*Task objective*.
Print all of the data exactly, but drop the pictures.
*** Dataset ***
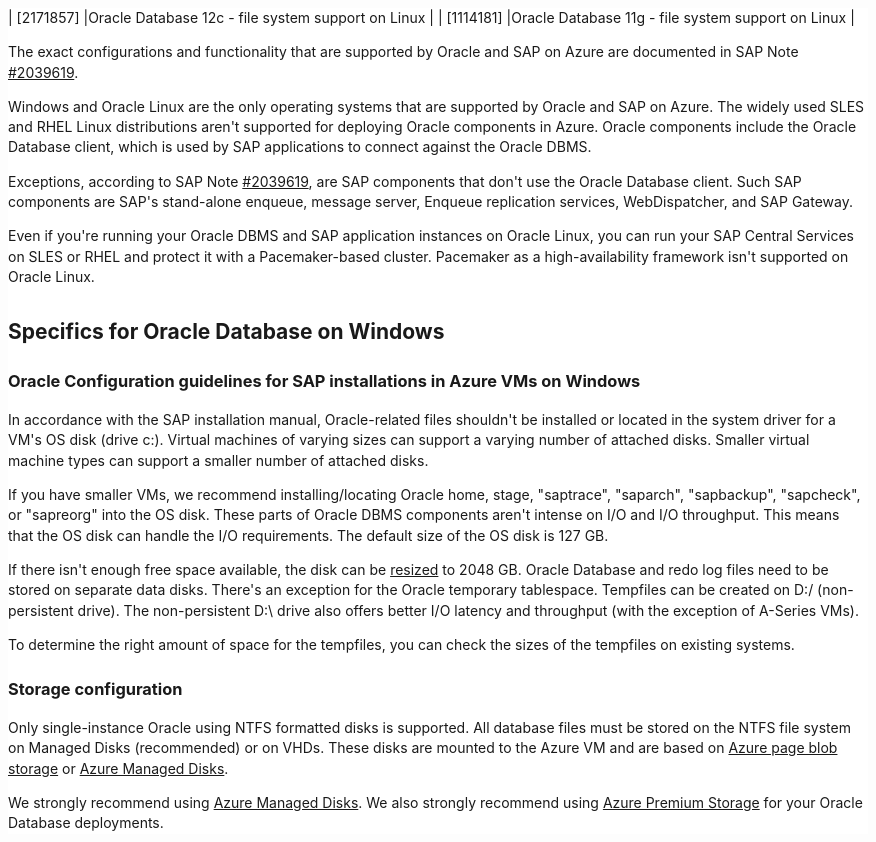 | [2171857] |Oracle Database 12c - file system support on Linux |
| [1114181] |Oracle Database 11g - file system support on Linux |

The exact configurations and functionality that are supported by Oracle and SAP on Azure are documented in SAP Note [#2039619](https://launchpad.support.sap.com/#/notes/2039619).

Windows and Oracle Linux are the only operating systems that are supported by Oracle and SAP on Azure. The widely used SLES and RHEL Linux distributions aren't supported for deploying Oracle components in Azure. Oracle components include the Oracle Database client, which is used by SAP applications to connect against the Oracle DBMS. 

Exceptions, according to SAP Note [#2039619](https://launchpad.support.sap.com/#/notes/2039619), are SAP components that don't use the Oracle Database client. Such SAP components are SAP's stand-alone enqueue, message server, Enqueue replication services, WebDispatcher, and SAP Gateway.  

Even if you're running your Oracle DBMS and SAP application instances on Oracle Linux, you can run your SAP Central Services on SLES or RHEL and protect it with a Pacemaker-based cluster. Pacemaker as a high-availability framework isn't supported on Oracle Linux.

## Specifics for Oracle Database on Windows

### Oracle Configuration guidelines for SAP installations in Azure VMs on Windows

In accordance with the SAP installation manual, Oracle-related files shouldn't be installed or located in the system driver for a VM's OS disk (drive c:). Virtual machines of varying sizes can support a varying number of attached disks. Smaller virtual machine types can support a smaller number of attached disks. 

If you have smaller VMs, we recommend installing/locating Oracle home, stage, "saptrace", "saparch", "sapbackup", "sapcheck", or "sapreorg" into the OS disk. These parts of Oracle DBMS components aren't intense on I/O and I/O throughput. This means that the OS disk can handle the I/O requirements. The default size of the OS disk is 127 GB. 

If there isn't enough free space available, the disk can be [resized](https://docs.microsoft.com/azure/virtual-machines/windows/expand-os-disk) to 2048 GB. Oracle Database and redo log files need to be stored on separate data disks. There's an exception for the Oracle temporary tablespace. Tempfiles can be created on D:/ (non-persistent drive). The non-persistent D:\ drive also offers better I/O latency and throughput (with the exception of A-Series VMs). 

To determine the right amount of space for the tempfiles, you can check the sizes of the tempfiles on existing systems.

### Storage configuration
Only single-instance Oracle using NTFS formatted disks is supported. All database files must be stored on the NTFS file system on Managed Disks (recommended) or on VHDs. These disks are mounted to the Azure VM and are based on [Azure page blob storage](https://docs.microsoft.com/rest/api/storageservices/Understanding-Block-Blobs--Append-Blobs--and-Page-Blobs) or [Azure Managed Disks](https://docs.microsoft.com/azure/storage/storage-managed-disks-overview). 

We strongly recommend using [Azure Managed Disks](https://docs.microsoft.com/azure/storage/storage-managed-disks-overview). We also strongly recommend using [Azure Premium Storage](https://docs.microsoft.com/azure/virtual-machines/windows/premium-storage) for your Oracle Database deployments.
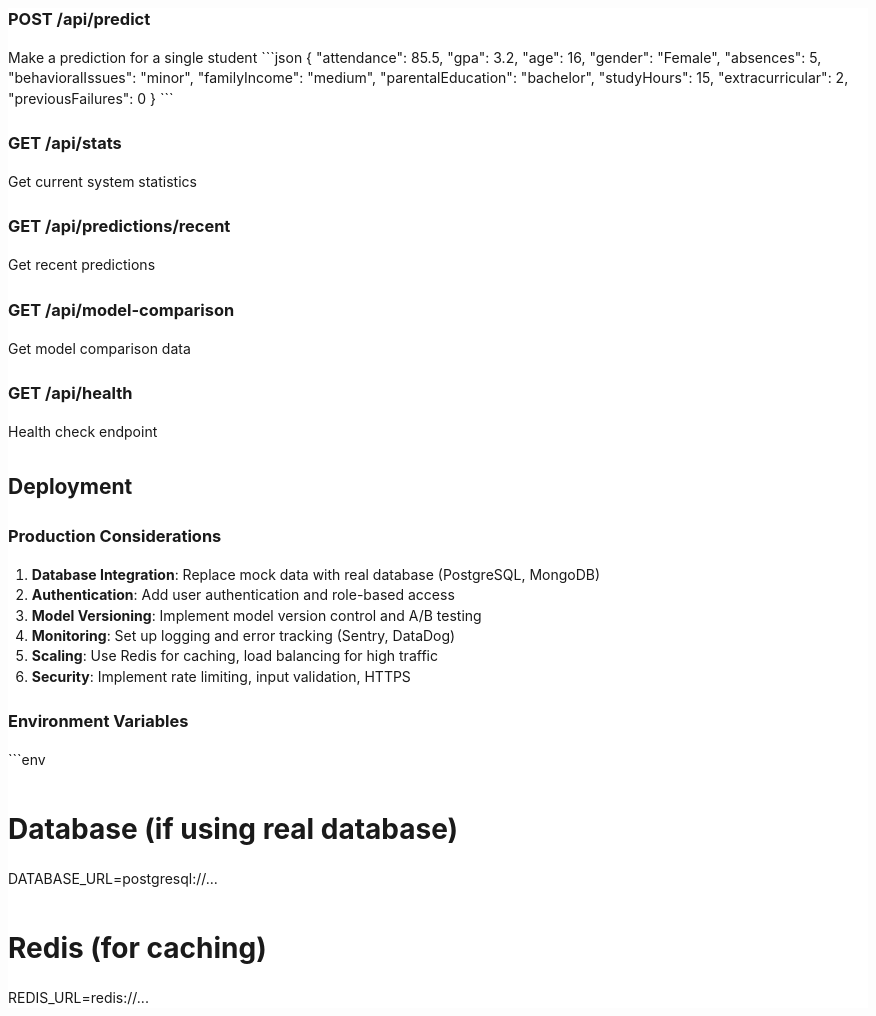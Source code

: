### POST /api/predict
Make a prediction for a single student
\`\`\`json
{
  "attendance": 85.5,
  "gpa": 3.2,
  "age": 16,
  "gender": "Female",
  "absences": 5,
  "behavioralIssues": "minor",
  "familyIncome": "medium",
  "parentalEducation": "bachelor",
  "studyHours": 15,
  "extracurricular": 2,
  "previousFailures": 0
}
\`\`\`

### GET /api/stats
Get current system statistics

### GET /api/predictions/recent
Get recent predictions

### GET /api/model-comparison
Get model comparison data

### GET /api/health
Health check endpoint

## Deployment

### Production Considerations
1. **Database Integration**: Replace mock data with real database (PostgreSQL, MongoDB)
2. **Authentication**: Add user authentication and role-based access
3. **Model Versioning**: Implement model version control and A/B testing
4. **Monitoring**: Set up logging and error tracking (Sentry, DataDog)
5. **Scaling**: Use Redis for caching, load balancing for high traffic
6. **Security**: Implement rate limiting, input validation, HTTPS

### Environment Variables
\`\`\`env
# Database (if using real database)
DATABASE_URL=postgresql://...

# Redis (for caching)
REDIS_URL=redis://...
*** End of Dataset ***
*Result for this task*.
 | [2171857] |Oracle Database 12c - file system support on Linux |
| [1114181] |Oracle Database 11g - file system support on Linux |

The exact configurations and functionality that are supported by Oracle and SAP on Azure are documented in SAP Note [#2039619](https://launchpad.support.sap.com/#/notes/2039619).

Windows and Oracle Linux are the only operating systems that are supported by Oracle and SAP on Azure. The widely used SLES and RHEL Linux distributions aren't supported for deploying Oracle components in Azure. Oracle components include the Oracle Database client, which is used by SAP applications to connect against the Oracle DBMS. 

Exceptions, according to SAP Note [#2039619](https://launchpad.support.sap.com/#/notes/2039619), are SAP components that don't use the Oracle Database client. Such SAP components are SAP's stand-alone enqueue, message server, Enqueue replication services, WebDispatcher, and SAP Gateway.  

Even if you're running your Oracle DBMS and SAP application instances on Oracle Linux, you can run your SAP Central Services on SLES or RHEL and protect it with a Pacemaker-based cluster. Pacemaker as a high-availability framework isn't supported on Oracle Linux.

## Specifics for Oracle Database on Windows

### Oracle Configuration guidelines for SAP installations in Azure VMs on Windows

In accordance with the SAP installation manual, Oracle-related files shouldn't be installed or located in the system driver for a VM's OS disk (drive c:). Virtual machines of varying sizes can support a varying number of attached disks. Smaller virtual machine types can support a smaller number of attached disks. 

If you have smaller VMs, we recommend installing/locating Oracle home, stage, "saptrace", "saparch", "sapbackup", "sapcheck", or "sapreorg" into the OS disk. These parts of Oracle DBMS components aren't intense on I/O and I/O throughput. This means that the OS disk can handle the I/O requirements. The default size of the OS disk is 127 GB. 

If there isn't enough free space available, the disk can be [resized](https://docs.microsoft.com/azure/virtual-machines/windows/expand-os-disk) to 2048 GB. Oracle Database and redo log files need to be stored on separate data disks. There's an exception for the Oracle temporary tablespace. Tempfiles can be created on D:/ (non-persistent drive). The non-persistent D:\ drive also offers better I/O latency and throughput (with the exception of A-Series VMs). 

To determine the right amount of space for the tempfiles, you can check the sizes of the tempfiles on existing systems.

### Storage configuration
Only single-instance Oracle using NTFS formatted disks is supported. All database files must be stored on the NTFS file system on Managed Disks (recommended) or on VHDs. These disks are mounted to the Azure VM and are based on [Azure page blob storage](https://docs.microsoft.com/rest/api/storageservices/Understanding-Block-Blobs--Append-Blobs--and-Page-Blobs) or [Azure Managed Disks](https://docs.microsoft.com/azure/storage/storage-managed-disks-overview). 

We strongly recommend using [Azure Managed Disks](https://docs.microsoft.com/azure/storage/storage-managed-disks-overview). We also strongly recommend using [Azure Premium Storage](https://docs.microsoft.com/azure/virtual-machines/windows/premium-storage) for your Oracle Database deployments.
Source code

:### POST /api/predict
Make a prediction for a single student
\`\`\`json
{
  "attendance": 85.5,
  "gpa": 3.2,
  "age": 16,
  "gender": "Female",
  "absences": 5,
  "behavioralIssues": "minor",
  "familyIncome": "medium",
  "parentalEducation": "bachelor",
  "studyHours": 15,
  "extracurricular": 2,
  "previousFailures": 0
}
\`\`\`

### GET /api/stats
Get current system statistics

### GET /api/predictions/recent
Get recent predictions

### GET /api/model-comparison
Get model comparison data

### GET /api/health
Health check endpoint

## Deployment

### Production Considerations
1. **Database Integration**: Replace mock data with real database (PostgreSQL, MongoDB)
2. **Authentication**: Add user authentication and role-based access
3. **Model Versioning**: Implement model version control and A/B testing
4. **Monitoring**: Set up logging and error tracking (Sentry, DataDog)
5. **Scaling**: Use Redis for caching, load balancing for high traffic
6. **Security**: Implement rate limiting, input validation, HTTPS

### Environment Variables
\`\`\`env
# Database (if using real database)
DATABASE_URL=postgresql://...

# Redis (for caching)
REDIS_URL=redis://...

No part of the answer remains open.